Сперо была уже на полпути к выходу из Леса. Можно было даже не возвращаться в храм — а закрыть глаза и позволить телу исчезнуть. Но она чувствовала неудовлетворенность. Что-то оставалось недоделанным.
Гуго и Агенда — тени из ее далекого прошлого... Но там, рядом с ними, был, кажется, кто-то еще... Кто-то, на кого она не обращала особого внимания при жизни — и поэтому совсем забыла. Сперо остановилась, зажмурилась и направила всю силу своего ума на это выцветшее воспоминание.
Скоро она вспомнила.
Все легко можно было исправить. Но следовало сделать это прямо сейчас — пока она не забыла опять...

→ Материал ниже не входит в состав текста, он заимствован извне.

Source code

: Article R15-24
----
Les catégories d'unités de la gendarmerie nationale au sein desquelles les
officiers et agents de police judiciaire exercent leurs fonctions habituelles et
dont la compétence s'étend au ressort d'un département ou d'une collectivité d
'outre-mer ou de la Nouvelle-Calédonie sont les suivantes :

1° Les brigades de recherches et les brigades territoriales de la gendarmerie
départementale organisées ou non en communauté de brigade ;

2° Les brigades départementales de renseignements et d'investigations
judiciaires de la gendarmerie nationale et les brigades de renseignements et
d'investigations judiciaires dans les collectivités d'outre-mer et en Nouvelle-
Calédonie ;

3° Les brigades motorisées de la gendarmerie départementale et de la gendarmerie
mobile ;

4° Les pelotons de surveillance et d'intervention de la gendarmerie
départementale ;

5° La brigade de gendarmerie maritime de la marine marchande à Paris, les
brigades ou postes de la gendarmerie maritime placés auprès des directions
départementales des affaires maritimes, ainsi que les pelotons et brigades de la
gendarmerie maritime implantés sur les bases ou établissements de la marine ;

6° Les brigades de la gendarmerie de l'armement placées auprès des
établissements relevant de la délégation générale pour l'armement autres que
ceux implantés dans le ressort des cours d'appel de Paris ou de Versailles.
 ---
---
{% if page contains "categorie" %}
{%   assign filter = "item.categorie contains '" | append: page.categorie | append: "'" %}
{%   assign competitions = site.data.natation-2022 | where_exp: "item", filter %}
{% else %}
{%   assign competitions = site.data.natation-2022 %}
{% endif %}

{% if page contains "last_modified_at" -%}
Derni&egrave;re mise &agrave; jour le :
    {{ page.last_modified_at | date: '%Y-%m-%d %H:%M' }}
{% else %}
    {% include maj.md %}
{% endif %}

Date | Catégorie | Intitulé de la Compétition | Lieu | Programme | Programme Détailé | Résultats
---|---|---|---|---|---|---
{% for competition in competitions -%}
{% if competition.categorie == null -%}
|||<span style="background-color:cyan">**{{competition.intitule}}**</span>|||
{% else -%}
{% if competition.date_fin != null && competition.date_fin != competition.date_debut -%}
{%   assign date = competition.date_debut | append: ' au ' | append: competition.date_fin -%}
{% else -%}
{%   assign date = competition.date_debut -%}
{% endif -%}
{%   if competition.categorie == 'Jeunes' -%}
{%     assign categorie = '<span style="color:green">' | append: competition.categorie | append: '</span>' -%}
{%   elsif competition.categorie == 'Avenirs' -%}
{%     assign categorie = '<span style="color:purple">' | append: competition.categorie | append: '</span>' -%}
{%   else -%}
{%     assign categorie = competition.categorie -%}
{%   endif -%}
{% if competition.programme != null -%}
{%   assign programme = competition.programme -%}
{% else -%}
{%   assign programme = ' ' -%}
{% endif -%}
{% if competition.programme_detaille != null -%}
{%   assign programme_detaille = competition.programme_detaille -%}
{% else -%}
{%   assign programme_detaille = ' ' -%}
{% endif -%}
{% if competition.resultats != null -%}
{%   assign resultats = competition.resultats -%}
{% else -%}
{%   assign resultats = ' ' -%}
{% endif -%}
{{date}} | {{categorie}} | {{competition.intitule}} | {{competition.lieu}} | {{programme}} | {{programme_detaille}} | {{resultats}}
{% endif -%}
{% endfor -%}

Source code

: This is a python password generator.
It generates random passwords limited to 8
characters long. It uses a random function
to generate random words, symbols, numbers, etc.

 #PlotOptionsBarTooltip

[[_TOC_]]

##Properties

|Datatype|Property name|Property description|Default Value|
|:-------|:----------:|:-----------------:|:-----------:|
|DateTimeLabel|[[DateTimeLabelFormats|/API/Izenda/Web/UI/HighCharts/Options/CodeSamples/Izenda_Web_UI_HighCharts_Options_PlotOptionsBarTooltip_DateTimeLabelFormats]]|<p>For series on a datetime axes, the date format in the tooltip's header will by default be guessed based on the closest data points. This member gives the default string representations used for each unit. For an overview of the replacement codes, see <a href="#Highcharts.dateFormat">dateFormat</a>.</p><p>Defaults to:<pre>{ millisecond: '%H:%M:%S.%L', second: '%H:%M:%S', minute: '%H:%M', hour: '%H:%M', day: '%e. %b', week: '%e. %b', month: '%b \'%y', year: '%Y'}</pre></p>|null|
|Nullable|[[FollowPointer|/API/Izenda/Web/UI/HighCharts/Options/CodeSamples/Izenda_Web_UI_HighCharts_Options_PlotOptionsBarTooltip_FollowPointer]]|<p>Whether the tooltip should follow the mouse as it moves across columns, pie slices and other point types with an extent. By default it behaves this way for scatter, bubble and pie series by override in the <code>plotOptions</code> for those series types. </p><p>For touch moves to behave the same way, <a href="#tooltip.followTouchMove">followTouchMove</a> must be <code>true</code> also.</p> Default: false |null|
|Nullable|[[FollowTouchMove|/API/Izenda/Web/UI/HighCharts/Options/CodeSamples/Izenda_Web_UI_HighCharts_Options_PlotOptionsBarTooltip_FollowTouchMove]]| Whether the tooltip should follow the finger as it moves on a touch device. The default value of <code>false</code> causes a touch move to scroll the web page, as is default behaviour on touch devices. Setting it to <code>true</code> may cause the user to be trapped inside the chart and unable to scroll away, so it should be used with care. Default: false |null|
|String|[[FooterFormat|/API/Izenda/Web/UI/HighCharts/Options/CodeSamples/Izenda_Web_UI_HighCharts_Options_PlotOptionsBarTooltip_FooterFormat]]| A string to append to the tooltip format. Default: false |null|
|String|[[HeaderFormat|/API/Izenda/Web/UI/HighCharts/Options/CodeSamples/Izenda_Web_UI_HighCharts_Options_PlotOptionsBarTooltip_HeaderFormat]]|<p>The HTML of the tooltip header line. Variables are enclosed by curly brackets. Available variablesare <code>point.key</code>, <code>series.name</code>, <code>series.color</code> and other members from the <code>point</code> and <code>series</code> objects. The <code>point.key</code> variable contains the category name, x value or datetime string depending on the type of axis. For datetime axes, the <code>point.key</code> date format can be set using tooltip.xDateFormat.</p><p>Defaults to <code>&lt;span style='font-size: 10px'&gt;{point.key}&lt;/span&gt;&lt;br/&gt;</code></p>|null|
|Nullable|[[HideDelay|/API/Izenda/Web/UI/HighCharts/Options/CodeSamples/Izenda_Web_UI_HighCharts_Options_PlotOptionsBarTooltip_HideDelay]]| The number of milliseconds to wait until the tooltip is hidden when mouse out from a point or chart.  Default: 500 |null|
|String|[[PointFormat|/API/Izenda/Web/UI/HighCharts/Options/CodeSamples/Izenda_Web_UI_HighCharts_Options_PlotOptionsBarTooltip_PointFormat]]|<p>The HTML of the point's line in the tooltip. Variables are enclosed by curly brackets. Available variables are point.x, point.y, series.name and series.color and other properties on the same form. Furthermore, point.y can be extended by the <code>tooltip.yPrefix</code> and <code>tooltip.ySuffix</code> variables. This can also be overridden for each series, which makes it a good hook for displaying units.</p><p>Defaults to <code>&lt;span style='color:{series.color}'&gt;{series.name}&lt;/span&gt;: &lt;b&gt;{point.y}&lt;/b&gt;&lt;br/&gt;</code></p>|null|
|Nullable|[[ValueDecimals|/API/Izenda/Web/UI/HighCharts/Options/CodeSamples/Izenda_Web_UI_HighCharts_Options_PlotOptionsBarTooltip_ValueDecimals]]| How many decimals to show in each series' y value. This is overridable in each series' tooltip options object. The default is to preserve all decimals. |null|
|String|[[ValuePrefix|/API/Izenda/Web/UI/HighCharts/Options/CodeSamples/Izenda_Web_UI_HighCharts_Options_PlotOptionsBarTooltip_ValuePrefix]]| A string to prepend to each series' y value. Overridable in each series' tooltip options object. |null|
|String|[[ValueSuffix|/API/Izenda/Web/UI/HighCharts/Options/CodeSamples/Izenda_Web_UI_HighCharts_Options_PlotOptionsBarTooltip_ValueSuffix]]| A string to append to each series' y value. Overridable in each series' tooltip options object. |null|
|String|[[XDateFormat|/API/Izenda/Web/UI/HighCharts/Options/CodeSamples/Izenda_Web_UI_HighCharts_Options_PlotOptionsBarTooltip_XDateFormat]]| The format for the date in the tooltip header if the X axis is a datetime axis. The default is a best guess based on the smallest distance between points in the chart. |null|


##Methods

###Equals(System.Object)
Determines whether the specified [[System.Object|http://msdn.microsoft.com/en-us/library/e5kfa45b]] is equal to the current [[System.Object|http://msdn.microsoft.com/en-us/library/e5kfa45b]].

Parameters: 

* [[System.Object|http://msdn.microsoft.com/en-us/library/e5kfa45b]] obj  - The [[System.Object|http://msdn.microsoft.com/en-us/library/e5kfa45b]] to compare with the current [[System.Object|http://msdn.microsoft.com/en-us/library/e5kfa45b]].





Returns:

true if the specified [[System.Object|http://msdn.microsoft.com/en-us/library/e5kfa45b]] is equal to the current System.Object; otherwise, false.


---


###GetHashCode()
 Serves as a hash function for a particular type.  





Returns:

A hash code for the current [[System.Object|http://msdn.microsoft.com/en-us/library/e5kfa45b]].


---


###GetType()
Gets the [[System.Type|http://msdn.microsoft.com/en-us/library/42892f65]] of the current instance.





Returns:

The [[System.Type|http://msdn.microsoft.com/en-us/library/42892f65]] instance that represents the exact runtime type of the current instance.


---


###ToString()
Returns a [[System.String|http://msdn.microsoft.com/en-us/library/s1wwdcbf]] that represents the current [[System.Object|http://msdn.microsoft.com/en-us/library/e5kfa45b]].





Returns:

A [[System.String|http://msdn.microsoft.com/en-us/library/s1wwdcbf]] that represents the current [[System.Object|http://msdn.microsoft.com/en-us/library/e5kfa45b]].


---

Когда она подошла к границе Леса, возле одной из ведущих в него арок уже шел ритуал
Прибытия. По тому, какие именно звери пришли встретить новоприбывающее в Эдем сознание, можно было догадаться, откуда пассажир.
Место встречи было именно таким, каким ожидал бы его увидеть взыскующий рая мистик углеводородной эпохи. Это была большая заросшая цветами поляна, в центр которой из просвета между кронами падал широкий солнечный луч. В луче стояли три зверя: подкрашенный хной и похожий на пьяного Черчилля лев, темно-синий бык, покрытый жмурящимися от мошек глазами, и огромный, в человеческий рост, золотой орел со строгим милицейским взглядом.
Прошла секунда, и на траве перед ними с хлопком возник крохотный белый хомяк с розовыми ушами и черной звездочкой на лбу. Посмотрев на высящихся над ним зверей, а потом на стоящую в отдалении Сперо, хомячок понюхал воздух, нервно вильнул хвостом — и исчез в траве.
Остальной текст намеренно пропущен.